** Opening DATA RECORDS block **

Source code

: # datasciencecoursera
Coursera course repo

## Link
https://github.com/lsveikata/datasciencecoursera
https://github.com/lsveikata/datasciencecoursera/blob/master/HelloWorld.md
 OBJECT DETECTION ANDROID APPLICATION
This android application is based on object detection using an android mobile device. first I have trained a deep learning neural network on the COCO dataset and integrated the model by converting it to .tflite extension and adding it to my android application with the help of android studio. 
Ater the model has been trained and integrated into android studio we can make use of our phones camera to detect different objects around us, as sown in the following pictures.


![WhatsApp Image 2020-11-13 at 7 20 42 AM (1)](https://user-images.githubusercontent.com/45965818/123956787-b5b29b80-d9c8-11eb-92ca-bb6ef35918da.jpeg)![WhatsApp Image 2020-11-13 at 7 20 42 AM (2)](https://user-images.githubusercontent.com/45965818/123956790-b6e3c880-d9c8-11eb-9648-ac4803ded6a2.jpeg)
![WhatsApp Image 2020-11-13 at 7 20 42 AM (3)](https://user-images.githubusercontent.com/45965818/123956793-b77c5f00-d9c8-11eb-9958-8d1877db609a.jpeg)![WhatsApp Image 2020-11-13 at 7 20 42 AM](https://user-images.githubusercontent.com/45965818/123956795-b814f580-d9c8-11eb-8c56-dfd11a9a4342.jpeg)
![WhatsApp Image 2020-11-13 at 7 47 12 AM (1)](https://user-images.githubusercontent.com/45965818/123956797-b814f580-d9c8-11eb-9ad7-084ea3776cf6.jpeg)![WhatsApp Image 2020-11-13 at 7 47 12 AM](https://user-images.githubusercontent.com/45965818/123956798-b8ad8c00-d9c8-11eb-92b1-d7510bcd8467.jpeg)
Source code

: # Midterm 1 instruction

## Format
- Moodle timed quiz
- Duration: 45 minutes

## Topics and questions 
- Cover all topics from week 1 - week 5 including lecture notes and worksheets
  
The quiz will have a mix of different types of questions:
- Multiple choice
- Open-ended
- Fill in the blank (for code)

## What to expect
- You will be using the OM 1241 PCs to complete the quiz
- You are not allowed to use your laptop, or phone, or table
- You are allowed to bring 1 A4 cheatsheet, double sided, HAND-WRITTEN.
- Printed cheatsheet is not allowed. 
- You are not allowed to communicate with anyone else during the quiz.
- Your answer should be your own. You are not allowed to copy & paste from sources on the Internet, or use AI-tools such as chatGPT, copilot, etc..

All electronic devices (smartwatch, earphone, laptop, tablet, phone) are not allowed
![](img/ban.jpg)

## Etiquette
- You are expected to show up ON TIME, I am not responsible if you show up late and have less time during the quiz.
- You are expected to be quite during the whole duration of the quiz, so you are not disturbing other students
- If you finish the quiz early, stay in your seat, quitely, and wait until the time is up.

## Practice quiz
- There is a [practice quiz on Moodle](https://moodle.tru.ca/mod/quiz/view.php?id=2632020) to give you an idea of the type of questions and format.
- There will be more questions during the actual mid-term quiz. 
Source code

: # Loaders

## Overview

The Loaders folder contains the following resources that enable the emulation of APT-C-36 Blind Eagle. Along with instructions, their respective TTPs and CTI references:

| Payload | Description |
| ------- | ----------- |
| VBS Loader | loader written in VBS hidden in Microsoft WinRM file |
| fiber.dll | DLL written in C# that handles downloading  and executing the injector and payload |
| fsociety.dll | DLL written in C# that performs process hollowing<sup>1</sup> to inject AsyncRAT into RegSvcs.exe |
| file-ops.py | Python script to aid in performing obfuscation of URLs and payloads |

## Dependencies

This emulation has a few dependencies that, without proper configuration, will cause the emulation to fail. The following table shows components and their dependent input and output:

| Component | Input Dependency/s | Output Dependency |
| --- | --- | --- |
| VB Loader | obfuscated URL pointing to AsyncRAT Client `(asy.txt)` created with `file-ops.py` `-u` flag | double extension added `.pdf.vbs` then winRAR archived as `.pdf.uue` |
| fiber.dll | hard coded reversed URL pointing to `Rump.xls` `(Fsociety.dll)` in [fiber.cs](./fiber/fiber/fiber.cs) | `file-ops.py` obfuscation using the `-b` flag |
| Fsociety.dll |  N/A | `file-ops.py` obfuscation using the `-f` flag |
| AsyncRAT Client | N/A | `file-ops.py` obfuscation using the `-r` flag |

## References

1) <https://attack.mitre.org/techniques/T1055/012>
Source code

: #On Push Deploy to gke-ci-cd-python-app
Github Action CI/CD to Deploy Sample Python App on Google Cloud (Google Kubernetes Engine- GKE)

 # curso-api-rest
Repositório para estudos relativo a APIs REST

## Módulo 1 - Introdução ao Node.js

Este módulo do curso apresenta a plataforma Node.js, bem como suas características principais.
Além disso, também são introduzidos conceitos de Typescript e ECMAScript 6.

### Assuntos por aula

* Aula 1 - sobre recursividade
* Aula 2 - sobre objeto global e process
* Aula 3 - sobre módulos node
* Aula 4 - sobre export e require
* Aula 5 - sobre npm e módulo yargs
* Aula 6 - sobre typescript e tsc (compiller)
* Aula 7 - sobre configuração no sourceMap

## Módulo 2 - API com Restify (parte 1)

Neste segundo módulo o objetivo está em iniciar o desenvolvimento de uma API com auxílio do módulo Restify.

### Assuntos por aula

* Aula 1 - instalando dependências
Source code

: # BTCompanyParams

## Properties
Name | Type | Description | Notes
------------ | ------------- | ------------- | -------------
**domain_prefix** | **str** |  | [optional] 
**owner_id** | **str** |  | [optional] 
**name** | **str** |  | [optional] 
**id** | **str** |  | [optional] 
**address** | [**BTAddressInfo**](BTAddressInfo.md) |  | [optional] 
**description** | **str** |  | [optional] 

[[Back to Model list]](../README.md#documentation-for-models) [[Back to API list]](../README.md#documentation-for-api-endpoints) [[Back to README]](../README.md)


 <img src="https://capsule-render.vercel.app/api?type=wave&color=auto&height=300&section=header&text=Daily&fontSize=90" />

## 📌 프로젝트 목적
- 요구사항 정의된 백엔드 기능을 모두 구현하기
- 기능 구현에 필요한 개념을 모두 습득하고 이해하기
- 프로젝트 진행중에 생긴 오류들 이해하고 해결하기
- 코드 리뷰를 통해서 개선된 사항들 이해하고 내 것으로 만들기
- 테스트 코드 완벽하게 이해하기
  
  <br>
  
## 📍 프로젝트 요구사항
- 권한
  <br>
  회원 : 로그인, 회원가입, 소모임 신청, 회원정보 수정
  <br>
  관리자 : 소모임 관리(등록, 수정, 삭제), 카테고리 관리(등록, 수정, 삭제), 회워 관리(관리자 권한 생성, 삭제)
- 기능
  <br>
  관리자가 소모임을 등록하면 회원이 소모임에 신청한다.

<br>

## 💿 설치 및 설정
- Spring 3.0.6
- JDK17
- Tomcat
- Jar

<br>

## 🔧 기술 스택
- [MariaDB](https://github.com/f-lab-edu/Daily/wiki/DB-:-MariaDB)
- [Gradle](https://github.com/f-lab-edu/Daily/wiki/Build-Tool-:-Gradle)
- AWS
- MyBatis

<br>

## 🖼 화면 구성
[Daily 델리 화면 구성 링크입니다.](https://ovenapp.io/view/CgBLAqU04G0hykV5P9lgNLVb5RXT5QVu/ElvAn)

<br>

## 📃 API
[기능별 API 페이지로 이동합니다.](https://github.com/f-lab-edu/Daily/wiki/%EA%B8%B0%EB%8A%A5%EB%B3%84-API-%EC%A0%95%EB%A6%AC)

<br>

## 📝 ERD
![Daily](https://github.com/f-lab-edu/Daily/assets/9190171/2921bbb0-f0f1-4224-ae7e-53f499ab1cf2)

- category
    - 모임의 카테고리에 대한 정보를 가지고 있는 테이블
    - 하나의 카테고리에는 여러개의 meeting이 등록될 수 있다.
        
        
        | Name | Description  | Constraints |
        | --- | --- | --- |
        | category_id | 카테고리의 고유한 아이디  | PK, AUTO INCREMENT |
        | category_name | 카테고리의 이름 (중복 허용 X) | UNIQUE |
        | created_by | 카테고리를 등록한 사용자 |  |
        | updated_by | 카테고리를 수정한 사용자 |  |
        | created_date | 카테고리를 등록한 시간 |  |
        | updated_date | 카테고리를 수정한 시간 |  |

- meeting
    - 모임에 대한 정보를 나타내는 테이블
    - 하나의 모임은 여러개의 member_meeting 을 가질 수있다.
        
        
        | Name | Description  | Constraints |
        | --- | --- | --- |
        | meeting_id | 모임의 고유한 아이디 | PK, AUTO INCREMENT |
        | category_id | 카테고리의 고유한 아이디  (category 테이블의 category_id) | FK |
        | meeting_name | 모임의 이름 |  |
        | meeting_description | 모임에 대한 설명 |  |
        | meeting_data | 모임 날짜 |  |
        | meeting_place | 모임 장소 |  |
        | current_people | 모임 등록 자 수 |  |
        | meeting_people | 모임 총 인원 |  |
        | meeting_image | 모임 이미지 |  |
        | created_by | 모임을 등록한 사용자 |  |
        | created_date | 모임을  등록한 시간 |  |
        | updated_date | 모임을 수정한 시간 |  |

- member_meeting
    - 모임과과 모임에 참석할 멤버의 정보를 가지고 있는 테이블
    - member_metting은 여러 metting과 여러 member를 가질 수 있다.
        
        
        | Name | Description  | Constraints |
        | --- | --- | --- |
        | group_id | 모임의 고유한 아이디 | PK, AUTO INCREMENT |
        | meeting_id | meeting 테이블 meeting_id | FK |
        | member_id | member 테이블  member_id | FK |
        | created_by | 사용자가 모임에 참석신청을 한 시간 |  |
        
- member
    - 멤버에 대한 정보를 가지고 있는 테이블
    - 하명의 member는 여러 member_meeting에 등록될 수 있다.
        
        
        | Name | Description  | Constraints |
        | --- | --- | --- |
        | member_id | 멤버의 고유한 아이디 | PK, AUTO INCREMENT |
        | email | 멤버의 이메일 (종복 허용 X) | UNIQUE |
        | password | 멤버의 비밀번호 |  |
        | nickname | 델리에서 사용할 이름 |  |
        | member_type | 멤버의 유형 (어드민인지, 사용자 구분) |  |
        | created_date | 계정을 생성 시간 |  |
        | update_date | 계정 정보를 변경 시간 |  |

** Closing DATA RECORDS block **

*EXERCISE:*
Find the lines of the material that hold the word "file" and report their count alone.

*SOLVED PROBLEM:*
6